Cuba's tourism is one of the fastest-growing sectors in the Caribbean island's economy, thanks to the many attractions that exist in the Cuban archipelago.
Tourism contributes to the growth of other sectors, as it nurtures from a wide range of recreational options ranging from sun and beaches to culture, history and nature.
The Cuban archipelago also offers more than 70,000 square kilometers of insular platform and some 5,000 kilometers of coasts, which are bathed by the Atlantic Ocean and the Caribbean Sea
In addition, nearly 6,500 varieties of fish, crustaceans, sponges and mollusks, and an 850-kilometer coral reef in perfect state of preservation turn the island into one of the best-preserved underwater ecosystems in the region.
Three dozens of specialized dive center operate throughout the country, where vacationers can take initiation courses and dive in coral reefs and caverns, under strict international standards for that activity.
Cuba is also an excellent place for nature lovers, who can enjoy the many attractions found in the island nation.
Natural and biosphere reserves, natural landscapes and protected areas create a broad network of offers characterized by excellent preservation and unique features in the region.
The island nation has also inherited the Spanish architectural wealth and the European influence that followed the colonial period.
Precisely, that element turns the Cuban capital, one of the first seven villages founded by the Spanish conquistadors and initially called San Cristóbal de La Habana, and especially its historic heart, into a key element in many tourist programs.
Havana's historic heart, declared Humankind's Heritage by the United Nations Educational, Scientific and Cultural Organization (UNESCO), holds most of the city's museums, churches, cultural centers and buildings from the Spanish colonial period. Old Havana covers an area of 4.5 square kilometers and has a rich colonial architecture and centuries-old customs and traditions.
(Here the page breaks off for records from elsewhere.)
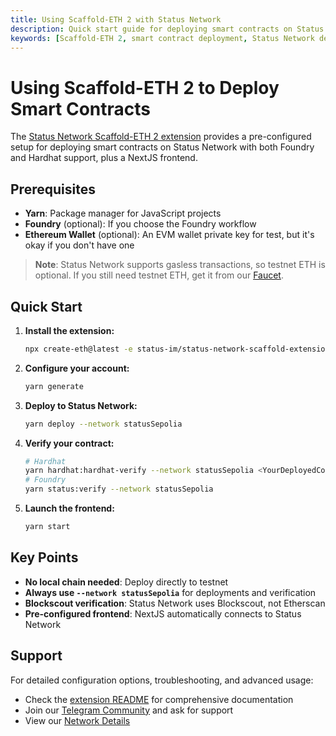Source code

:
 ```yaml
---
title: Using Scaffold-ETH 2 with Status Network
description: Quick start guide for deploying smart contracts on Status Network using the pre-configured Scaffold-ETH 2 extension.
keywords: [Scaffold-ETH 2, smart contract deployment, Status Network development, Foundry, Hardhat, NextJS, web3 development]
---
```


# Using Scaffold-ETH 2 to Deploy Smart Contracts

The [Status Network Scaffold-ETH 2 extension](https://github.com/status-im/status-network-scaffold-extension) provides a pre-configured setup for deploying smart contracts on Status Network with both Foundry and Hardhat support, plus a NextJS frontend.

## Prerequisites

- **Yarn**: Package manager for JavaScript projects
- **Foundry** (optional): If you choose the Foundry workflow
- **Ethereum Wallet** (optional): An EVM wallet private key for test, but it's okay if you don't have one

> **Note**: Status Network supports gasless transactions, so testnet ETH is optional. If you still need testnet ETH, get it from our [Faucet](/tools/testnet-faucets).

## Quick Start

1. **Install the extension:**
   ```bash
   npx create-eth@latest -e status-im/status-network-scaffold-extension
   ```

2. **Configure your account:**
   ```bash
   yarn generate
   ```

3. **Deploy to Status Network:**
   ```bash
   yarn deploy --network statusSepolia
   ```

4. **Verify your contract:**
   ```bash
   # Hardhat
   yarn hardhat:hardhat-verify --network statusSepolia <YourDeployedContractAddress>
   # Foundry
   yarn status:verify --network statusSepolia
   ```

5. **Launch the frontend:**
   ```bash
   yarn start
   ```

## Key Points

- **No local chain needed**: Deploy directly to testnet
- **Always use `--network statusSepolia`** for deployments and verification
- **Blockscout verification**: Status Network uses Blockscout, not Etherscan
- **Pre-configured frontend**: NextJS automatically connects to Status Network

## Support

For detailed configuration options, troubleshooting, and advanced usage:
- Check the [extension README](https://github.com/status-im/status-network-scaffold-extension) for comprehensive documentation
- Join our [Telegram Community](https://t.me/statusl2) and ask for support
- View our [Network Details](/general-info/network-details)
The heart of the Cuban capital consists of a series of castles, fortresses and highly valuable buildings constructed around a system of squares, monasteries and temples.
Cuba has a large infrastructure of 120 art galleries, antique shops and plastic art halls, in addition to nearly 260 museums, including 14 on art, seven on science and technology, five on ethnography and anthropology and 68 on history. It also has more than 80 theaters.
Traditional tourism options are complemented by the country's hotel infrastructure, which provides accommodation, gastronomic offers and extrahotel activities.